When Franzen goes scatological, he also displays a maturity so rare you forget we’re dealing with shit and piss. Whenever Alfred loses control of his bladder, the focus is not that there’s piss and that it’s dirty, but how it affects the characters’ lives. Franzen writes it not as the punchline to a joke or as material to captute the attention after so many boring pages, but as a natural part of life.
The best display of Franzen’s skills is at the last 100 pages. The Eastern Europe thing is over, and the arc with the Axon corporation which is gibberish is also done with. Franzen gets all his main characters in one room, and he shines. He jumps from satire to intimacy sometimes jarringly, but he hits the mark at both. His characters feel human and real. They’re messed up and pretty awful to each other, but they each function out of a coherent philosophy. He makes fun both of Enid’s refusal to get back in reality, but gives us plenty of moments to feel compassion for her. Alfred is at once a close-minded douchebag, and a person who just wants to be left alone. Gary is at once responsible, active, and hard working. He’s also sometimes completely blind to other people’s feelings.
If only The Corrections focused on this for all its length. Maybe Franzen should have just chopped half the book and chucked it. The long digression to explain to us all about the economy and Axon corporations and stock market stock market stock market are gibberish.

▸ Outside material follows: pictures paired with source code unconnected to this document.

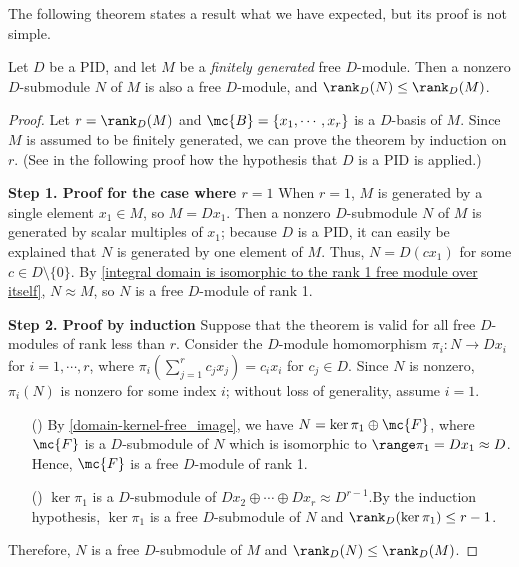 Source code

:The following theorem states a result what we have expected, but its proof is not simple.
\begin{thm}\label{submodules of a finite-rank free module over a pid are free}
    Let $D$ be a PID, and let $M$ be a \textit{finitely generated} free $D$-module.
    Then a nonzero $D$-submodule $N$ of $M$ is also a free $D$-module, and $\rank_D(N)\leq\rank_D(M)$.
\end{thm}
\begin{proof}
    Let $r=\rank_D(M)$ and $\mc{B}=\{x_1, \cdots, x_r\}$ is a $D$-basis of $M$.
    Since $M$ is assumed to be finitely generated, we can prove the theorem by induction on $r$. (See in the following proof how the hypothesis that $D$ is a PID is applied.)

    \textbf{Step 1. Proof for the case where $r=1$}\newline\indent
    When $r=1$, $M$ is generated by a single element $x_1\in M$, so $M=Dx_1$.
    Then a nonzero $D$-submodule $N$ of $M$ is generated by scalar multiples of $x_1$; because $D$ is a PID, it can easily be explained that $N$ is generated by one element of $M$.
    Thus, $N=D(cx_1)$ for some $c\in D\setminus\{0\}$.
    By \cref{integral domain is isomorphic to the rank 1 free module over itself}, $N\approx M$, so $N$ is a free $D$-module of rank 1.

    \textbf{Step 2. Proof by induction}\newline\indent
    Suppose that the theorem is valid for all free $D$-modules of rank less than $r$.
    Consider the $D$-module homomorphism $\pi_i: N\rightarrow Dx_i$ for $i=1, \cdots, r$, where $\pi_i(\sum_{j=1}^r c_jx_j)=c_ix_i$ for $c_j\in D$.
    Since $N$ is nonzero, $\pi_i(N)$ is nonzero for some index $i$; without loss of generality, assume $i=1$.
    \begin{enumerate}
        \item[(\romannumeral 1)]
        {
            By \cref{domain-kernel-free_image}, we have $N=\ker\pi_1\oplus\mc{F}$, where $\mc{F}$ is a $D$-submodule of $N$ which is isomorphic to $\range\pi_1=Dx_1\approx D$.
            Hence, $\mc{F}$ is a free $D$-module of rank 1.
        }
        \item[(\romannumeral 2)]
        {
            $\ker\pi_1$ is a $D$-submodule of $Dx_2\oplus\cdots\oplus Dx_r\approx D^{r-1}$.By the induction hypothesis, $\ker\pi_1$ is a free $D$-submodule of $N$ and $\rank_D(\ker\pi_1)\leq r-1$.
        }
    \end{enumerate}
    Therefore, $N$ is a free $D$-submodule of $M$ and $\rank_D(N)\leq\rank_D(M)$.
\end{proof}
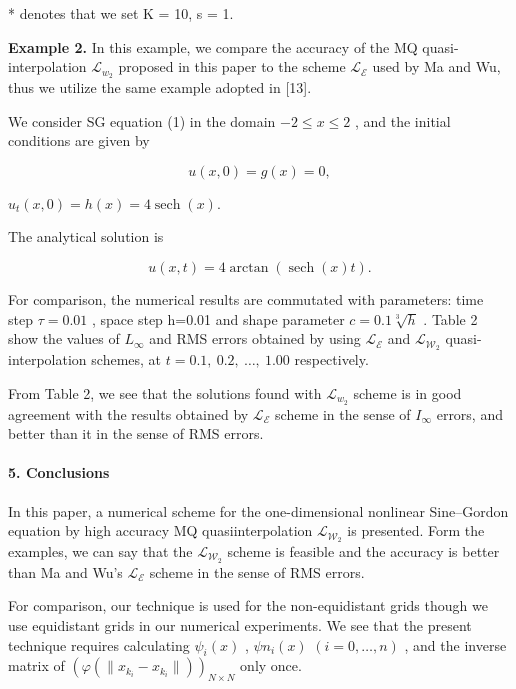 \documentclass[12pt]{article}
\begin{document}
* denotes that we set K = 10, s = 1.

\textbf{Example 2.} In this example, we compare the accuracy of the MQ quasi-interpolation \(\mathcal{L}_{w_2}\) proposed in this paper to the scheme \(\mathcal{L}_{\mathcal{E}}\) used by Ma and Wu, thus we utilize the same example adopted in {[}13{]}.

We consider SG equation (1) in the domain \(-2 \le x \le 2\) , and the initial conditions are given by

\[u(x, 0) = g(x) = 0,\]

\(u_t(x, 0) = h(x) = 4\operatorname{sech}(x).\)

The analytical solution is

\[u(x, t) = 4 \arctan(\operatorname{sech}(x)t).\]

For comparison, the numerical results are commutated with parameters:
time step \(\tau=0.01\) , space step h=0.01 and shape parameter \(c=0.1\sqrt[3]{h}\) . Table 2 show the values of \(L_{\infty}\) and RMS errors obtained by using \(\mathcal{L}_{\mathcal{E}}\) and
\(\mathcal{L}_{\mathcal{W}_2}\) quasi-interpolation schemes, at \(t=0.1,\ 0.2,\ \ldots,\ 1.00\) respectively.

\protect\hypertarget{page-5-0}{}{}From Table 2, we see that the solutions found with \(\mathcal{L}_{w_2}\) scheme is in good agreement with the results obtained by \(\mathcal{L}_{\mathcal{E}}\) scheme in the sense of \(I_{\infty}\) errors, and better than it in the sense of RMS
errors.

\hypertarget{conclusions}{%
\paragraph{5. Conclusions}\label{conclusions}}

In this paper, a numerical scheme for the one-dimensional nonlinear Sine--Gordon equation by high accuracy MQ quasiinterpolation \(\mathcal{L}_{\mathcal{W}_2}\) is presented. Form the examples, we can say that the \(\mathcal{L}_{\mathcal{W}_2}\) scheme is feasible and the
accuracy is better than Ma and Wu's \(\mathcal{L}_{\mathcal{E}}\) scheme in the sense of RMS errors.

For comparison, our technique is used for the non-equidistant grids though we use equidistant grids in our numerical experiments. We see that the present technique requires calculating \(\psi_i(x)\) , \(\psi n_i(x)\) \((i=0,\ldots,n)\) , and the inverse matrix of
\((\varphi(\|x_{k_i}-x_{k_i}\|))_{N\times N}\) only once.
\end{document}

That part could’ve been written in ancient Rapa Nui langauge, and the last 100 pages would still be just as meaningful.
It may have something to do with Franzen’s weak prose. He’s better at creating characters than McEwan, but his writing is much weaker. McEwan always writes like every line is full of meaning, even when the line ends as a gigantic non-sequiter. Franzen’s prose is dull and bumbles like a gorilla in a glassware shop. It’s not too bad when he has the content, but when he tries to write like what people hate about Thomas Pynchon and William Gass, you think maybe they should sue him for defamation.
The Correction is another typical canonical novel. There are brilliant parts, particularly at the end and the beginning. There are awful parts, especially the whole middle. How much it was worth, I’m not sure. The last pages were brilliant, but it took me a long time to burn through the middle. The last time I took such a break in reading was when I read the Game of Thronesseries. Now that’s an awful book. This one is much better.